- _Instructions to follow_
The lines you return should be those containing the string "under", taken from the data below.

-- Extracted information follows --

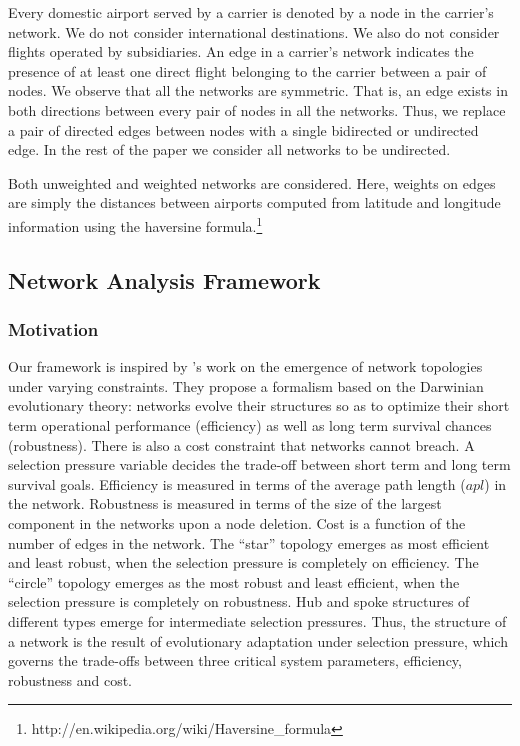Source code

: \documentclass[10pt]{article}
\begin{document}
Every domestic airport served by a carrier is denoted by a node in the carrier's network. We do not consider international destinations. We also do not consider flights operated by subsidiaries. An edge in a carrier's network indicates the presence of at least one direct flight belonging to the carrier between a pair of nodes. We observe that all the networks are symmetric. That is, an edge exists in both directions between every pair of nodes in all the networks. Thus, we replace a pair of directed edges between nodes with a single bidirected or undirected edge. In the rest of the paper we consider all networks to be undirected.

Both unweighted and weighted networks are considered. Here, weights on edges are simply the distances between airports computed from latitude and longitude information using the haversine formula.\footnote{http://en.wikipedia.org/wiki/Haversine\_formula}

\subsection{Network Analysis Framework}\label{subsec:framework}

\subsubsection{Motivation}

Our framework is inspired by %
\cite{venkatasubramanian04}'s work on the emergence of network topologies under varying constraints. %
They propose a formalism based on the Darwinian evolutionary theory: networks evolve their structures so as to optimize their short term operational performance (efficiency) as well as long term survival chances (robustness). There is also a cost constraint that networks cannot breach. A selection pressure variable decides the trade-off between short term and long term survival goals. Efficiency is measured in terms of the average path length ($apl$) in the network. Robustness is measured in terms of the size of the largest component in the networks upon a node deletion. Cost is a function of the number of edges in the network. The ``star'' topology emerges as most efficient and least robust, when the selection pressure is completely on efficiency. The ``circle'' topology emerges as the most robust and least efficient, when the selection pressure is completely on robustness. Hub and spoke structures of different types emerge for intermediate selection pressures. Thus, %
the structure of a network is the result of evolutionary adaptation under selection pressure, which governs the trade-offs 
between three critical system parameters, efficiency, robustness and cost.%
\end{document}
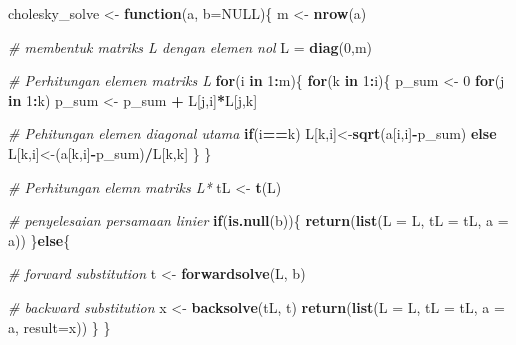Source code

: \documentclass[]{book}
\newenvironment{Shaded}{\begin{snugshade}}{\end{snugshade}}
\newcommand{\CommentTok}[1]{\textcolor[rgb]{0.56,0.35,0.01}{\textit{#1}}}
\newcommand{\ControlFlowTok}[1]{\textcolor[rgb]{0.13,0.29,0.53}{\textbf{#1}}}
\newcommand{\DataTypeTok}[1]{\textcolor[rgb]{0.13,0.29,0.53}{#1}}
\newcommand{\DecValTok}[1]{\textcolor[rgb]{0.00,0.00,0.81}{#1}}
\newcommand{\KeywordTok}[1]{\textcolor[rgb]{0.13,0.29,0.53}{\textbf{#1}}}
\newcommand{\NormalTok}[1]{#1}
\newcommand{\OperatorTok}[1]{\textcolor[rgb]{0.81,0.36,0.00}{\textbf{#1}}}
\newcommand{\OtherTok}[1]{\textcolor[rgb]{0.56,0.35,0.01}{#1}}
\newcommand{\StringTok}[1]{\textcolor[rgb]{0.31,0.60,0.02}{#1}}
\theoremstyle{definition}
\theoremstyle{definition}
\theoremstyle{definition}
\theoremstyle{remark}
\begin{document}
\begin{Shaded}
\begin{Highlighting}[]
\NormalTok{cholesky_solve <-}\StringTok{ }\ControlFlowTok{function}\NormalTok{(a, }\DataTypeTok{b=}\OtherTok{NULL}\NormalTok{)\{}
\NormalTok{    m <-}\StringTok{ }\KeywordTok{nrow}\NormalTok{(a)}
   
\CommentTok{# membentuk matriks L dengan elemen nol}
\NormalTok{    L =}\StringTok{ }\KeywordTok{diag}\NormalTok{(}\DecValTok{0}\NormalTok{,m)}

\CommentTok{# Perhitungan elemen matriks L}
    \ControlFlowTok{for}\NormalTok{(i }\ControlFlowTok{in} \DecValTok{1}\OperatorTok{:}\NormalTok{m)\{}
        \ControlFlowTok{for}\NormalTok{(k }\ControlFlowTok{in} \DecValTok{1}\OperatorTok{:}\NormalTok{i)\{}
\NormalTok{            p_sum <-}\StringTok{ }\DecValTok{0}
            \ControlFlowTok{for}\NormalTok{(j }\ControlFlowTok{in} \DecValTok{1}\OperatorTok{:}\NormalTok{k)}
\NormalTok{                p_sum <-}\StringTok{ }\NormalTok{p_sum }\OperatorTok{+}\StringTok{ }\NormalTok{L[j,i]}\OperatorTok{*}\NormalTok{L[j,k]}
                
\CommentTok{# Pehitungan elemen diagonal utama}
            \ControlFlowTok{if}\NormalTok{(i}\OperatorTok{==}\NormalTok{k)}
\NormalTok{                L[k,i]<-}\KeywordTok{sqrt}\NormalTok{(a[i,i]}\OperatorTok{-}\NormalTok{p_sum)}
            \ControlFlowTok{else}
\NormalTok{                L[k,i]<-(a[k,i]}\OperatorTok{-}\NormalTok{p_sum)}\OperatorTok{/}\NormalTok{L[k,k]}
\NormalTok{        \}}
\NormalTok{    \}}
    
\CommentTok{# Perhitungan elemn matriks L*}
\NormalTok{    tL <-}\StringTok{ }\KeywordTok{t}\NormalTok{(L)}
    
\CommentTok{# penyelesaian persamaan linier}
    \ControlFlowTok{if}\NormalTok{(}\KeywordTok{is.null}\NormalTok{(b))\{}
      \KeywordTok{return}\NormalTok{(}\KeywordTok{list}\NormalTok{(}\DataTypeTok{L =}\NormalTok{ L, }\DataTypeTok{tL =}\NormalTok{ tL, }\DataTypeTok{a =}\NormalTok{ a))}
\NormalTok{    \}}\ControlFlowTok{else}\NormalTok{\{}
      
      \CommentTok{# forward substitution}
\NormalTok{      t <-}\StringTok{ }\KeywordTok{forwardsolve}\NormalTok{(L, b)}
      
      \CommentTok{# backward substitution}
\NormalTok{      x <-}\StringTok{ }\KeywordTok{backsolve}\NormalTok{(tL, t)}
      \KeywordTok{return}\NormalTok{(}\KeywordTok{list}\NormalTok{(}\DataTypeTok{L =}\NormalTok{ L, }\DataTypeTok{tL =}\NormalTok{ tL, }\DataTypeTok{a =}\NormalTok{ a, }\DataTypeTok{result=}\NormalTok{x))}
\NormalTok{     \}}
\NormalTok{\}}
\end{Highlighting}
\end{Shaded}
\end{document}
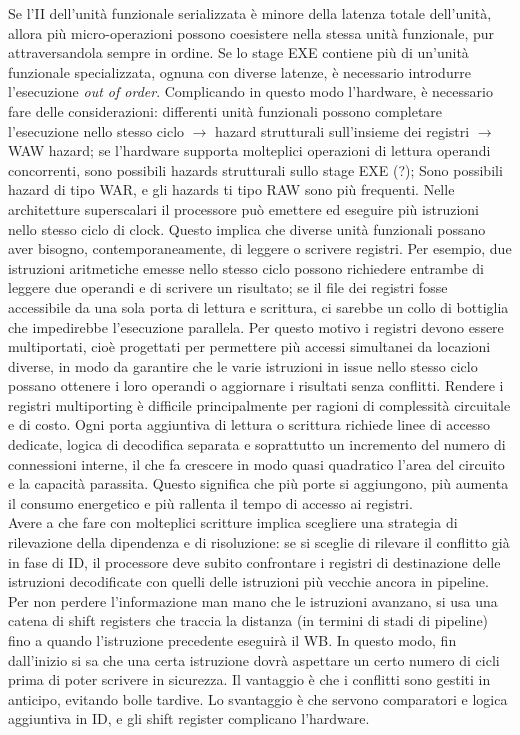 Se l'II dell'unità funzionale serializzata è minore della latenza totale dell'unità, allora più micro-operazioni possono coesistere nella stessa unità funzionale, pur attraversandola sempre in ordine. Se lo stage EXE contiene più di un'unità funzionale specializzata, ognuna con diverse latenze, è necessario introdurre l'esecuzione \textit{out of order}. 
Complicando in questo modo l'hardware, è necessario fare delle considerazioni: differenti unità funzionali possono completare l'esecuzione nello stesso ciclo $\rightarrow$ hazard strutturali sull'insieme dei registri $\rightarrow$ WAW hazard; se l'hardware supporta molteplici operazioni di lettura operandi concorrenti, sono possibili hazards strutturali sullo stage EXE (?); Sono possibili hazard di tipo WAR, e gli hazards ti tipo RAW sono più frequenti. 
Nelle architetture superscalari il processore può emettere ed eseguire più istruzioni nello stesso ciclo di clock. Questo implica che diverse unità funzionali possano aver bisogno, contemporaneamente, di leggere o scrivere registri. Per esempio, due istruzioni aritmetiche emesse nello stesso ciclo possono richiedere entrambe di leggere due operandi e di scrivere un risultato; se il file dei registri fosse accessibile da una sola porta di lettura e scrittura, ci sarebbe un collo di bottiglia che impedirebbe l'esecuzione parallela. Per questo motivo i registri devono essere multiportati, cioè progettati per permettere più accessi simultanei da locazioni diverse, in modo da garantire che le varie istruzioni in issue nello stesso ciclo possano ottenere i loro operandi o aggiornare i risultati senza conflitti. Rendere i registri multiporting è difficile principalmente per ragioni di complessità circuitale e di costo. Ogni porta aggiuntiva di lettura o scrittura richiede linee di accesso dedicate, logica di decodifica separata e soprattutto un incremento del numero di connessioni interne, il che fa crescere in modo quasi quadratico l'area del circuito e la capacità parassita. Questo significa che più porte si aggiungono, più aumenta il consumo energetico e più rallenta il tempo di accesso ai registri.
\\ \noindent Avere a che fare con molteplici scritture implica scegliere una strategia di rilevazione della dipendenza e di risoluzione: se si sceglie di rilevare il conflitto già in fase di ID, il processore deve subito confrontare i registri di destinazione delle istruzioni decodificate con quelli delle istruzioni più vecchie ancora in pipeline. Per non perdere l'informazione man mano che le istruzioni avanzano, si usa una catena di shift registers che traccia la distanza (in termini di stadi di pipeline) fino a quando l'istruzione precedente eseguirà il WB. In questo modo, fin dall'inizio si sa che una certa istruzione dovrà aspettare un certo numero di cicli prima di poter scrivere in sicurezza. Il vantaggio è che i conflitti sono gestiti in anticipo, evitando bolle tardive. Lo svantaggio è che servono comparatori e logica aggiuntiva in ID, e gli shift register complicano l'hardware.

-- Extracted information concluded --

- _Answer box_
\cite{venkatasubramanian04}'s work on the emergence of network topologies under varying constraints. %
the structure of a network is the result of evolutionary adaptation under selection pressure, which governs the trade-offs 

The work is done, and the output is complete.